• [Task]
The answer is to be an exact copy of the lines below running from the line with "5. Click the" down to the line with "- [User Interface", both ends included, and nothing more.

• [Exercise input]
=======

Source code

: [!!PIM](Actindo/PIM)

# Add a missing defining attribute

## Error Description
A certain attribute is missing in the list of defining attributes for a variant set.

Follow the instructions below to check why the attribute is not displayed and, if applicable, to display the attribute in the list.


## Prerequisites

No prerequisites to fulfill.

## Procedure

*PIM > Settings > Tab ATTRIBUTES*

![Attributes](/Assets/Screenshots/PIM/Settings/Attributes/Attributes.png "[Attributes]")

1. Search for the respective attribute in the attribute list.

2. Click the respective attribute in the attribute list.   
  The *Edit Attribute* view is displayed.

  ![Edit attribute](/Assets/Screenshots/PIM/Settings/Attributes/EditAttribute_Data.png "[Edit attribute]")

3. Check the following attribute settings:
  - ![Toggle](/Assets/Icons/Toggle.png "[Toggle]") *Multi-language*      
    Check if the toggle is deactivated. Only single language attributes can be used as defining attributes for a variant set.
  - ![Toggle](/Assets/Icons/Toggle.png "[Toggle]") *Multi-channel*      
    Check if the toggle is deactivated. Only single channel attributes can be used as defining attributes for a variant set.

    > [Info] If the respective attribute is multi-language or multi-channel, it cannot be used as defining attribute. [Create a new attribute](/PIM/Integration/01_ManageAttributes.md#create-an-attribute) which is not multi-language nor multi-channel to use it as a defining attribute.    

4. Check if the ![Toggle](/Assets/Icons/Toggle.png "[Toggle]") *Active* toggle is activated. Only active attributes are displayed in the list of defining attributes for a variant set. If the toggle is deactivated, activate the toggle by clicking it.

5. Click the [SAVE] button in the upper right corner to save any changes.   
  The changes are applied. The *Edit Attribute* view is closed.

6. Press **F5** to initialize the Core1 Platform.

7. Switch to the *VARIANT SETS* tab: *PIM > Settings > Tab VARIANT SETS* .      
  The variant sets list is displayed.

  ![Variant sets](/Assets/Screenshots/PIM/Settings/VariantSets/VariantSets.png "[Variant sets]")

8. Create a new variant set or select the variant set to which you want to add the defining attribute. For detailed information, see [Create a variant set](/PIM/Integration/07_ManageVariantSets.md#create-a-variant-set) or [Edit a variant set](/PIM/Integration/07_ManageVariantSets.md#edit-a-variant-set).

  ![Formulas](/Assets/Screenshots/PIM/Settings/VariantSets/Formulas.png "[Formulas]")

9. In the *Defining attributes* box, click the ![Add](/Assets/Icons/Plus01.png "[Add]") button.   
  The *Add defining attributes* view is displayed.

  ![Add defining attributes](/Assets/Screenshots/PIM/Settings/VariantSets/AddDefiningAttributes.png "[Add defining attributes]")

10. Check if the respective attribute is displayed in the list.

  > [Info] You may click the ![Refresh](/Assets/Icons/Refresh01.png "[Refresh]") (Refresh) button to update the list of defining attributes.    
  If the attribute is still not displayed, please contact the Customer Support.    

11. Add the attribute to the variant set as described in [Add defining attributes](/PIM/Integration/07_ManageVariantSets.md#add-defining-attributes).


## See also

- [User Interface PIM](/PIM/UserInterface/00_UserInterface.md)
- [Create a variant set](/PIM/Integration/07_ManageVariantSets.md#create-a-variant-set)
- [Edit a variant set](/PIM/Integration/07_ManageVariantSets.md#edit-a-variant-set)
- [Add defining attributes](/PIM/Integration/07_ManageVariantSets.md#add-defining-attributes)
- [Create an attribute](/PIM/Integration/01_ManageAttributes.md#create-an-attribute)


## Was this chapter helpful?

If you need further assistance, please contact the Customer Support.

=======

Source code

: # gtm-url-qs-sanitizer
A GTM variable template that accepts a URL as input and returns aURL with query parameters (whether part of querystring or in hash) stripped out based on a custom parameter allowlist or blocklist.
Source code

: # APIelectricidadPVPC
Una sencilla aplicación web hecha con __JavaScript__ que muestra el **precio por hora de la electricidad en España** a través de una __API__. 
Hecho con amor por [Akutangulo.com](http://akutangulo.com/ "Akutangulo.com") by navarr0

=======

• [Response box]
5. Click the [SAVE] button in the upper right corner to save any changes.   
  The changes are applied. The *Edit Attribute* view is closed.

6. Press **F5** to initialize the Core1 Platform.

7. Switch to the *VARIANT SETS* tab: *PIM > Settings > Tab VARIANT SETS* .      
  The variant sets list is displayed.

  ![Variant sets](/Assets/Screenshots/PIM/Settings/VariantSets/VariantSets.png "[Variant sets]")

8. Create a new variant set or select the variant set to which you want to add the defining attribute. For detailed information, see [Create a variant set](/PIM/Integration/07_ManageVariantSets.md#create-a-variant-set) or [Edit a variant set](/PIM/Integration/07_ManageVariantSets.md#edit-a-variant-set).

  ![Formulas](/Assets/Screenshots/PIM/Settings/VariantSets/Formulas.png "[Formulas]")

9. In the *Defining attributes* box, click the ![Add](/Assets/Icons/Plus01.png "[Add]") button.   
  The *Add defining attributes* view is displayed.

  ![Add defining attributes](/Assets/Screenshots/PIM/Settings/VariantSets/AddDefiningAttributes.png "[Add defining attributes]")

10. Check if the respective attribute is displayed in the list.

  > [Info] You may click the ![Refresh](/Assets/Icons/Refresh01.png "[Refresh]") (Refresh) button to update the list of defining attributes.    
  If the attribute is still not displayed, please contact the Customer Support.    

11. Add the attribute to the variant set as described in [Add defining attributes](/PIM/Integration/07_ManageVariantSets.md#add-defining-attributes).


## See also

- [User Interface PIM](/PIM/UserInterface/00_UserInterface.md)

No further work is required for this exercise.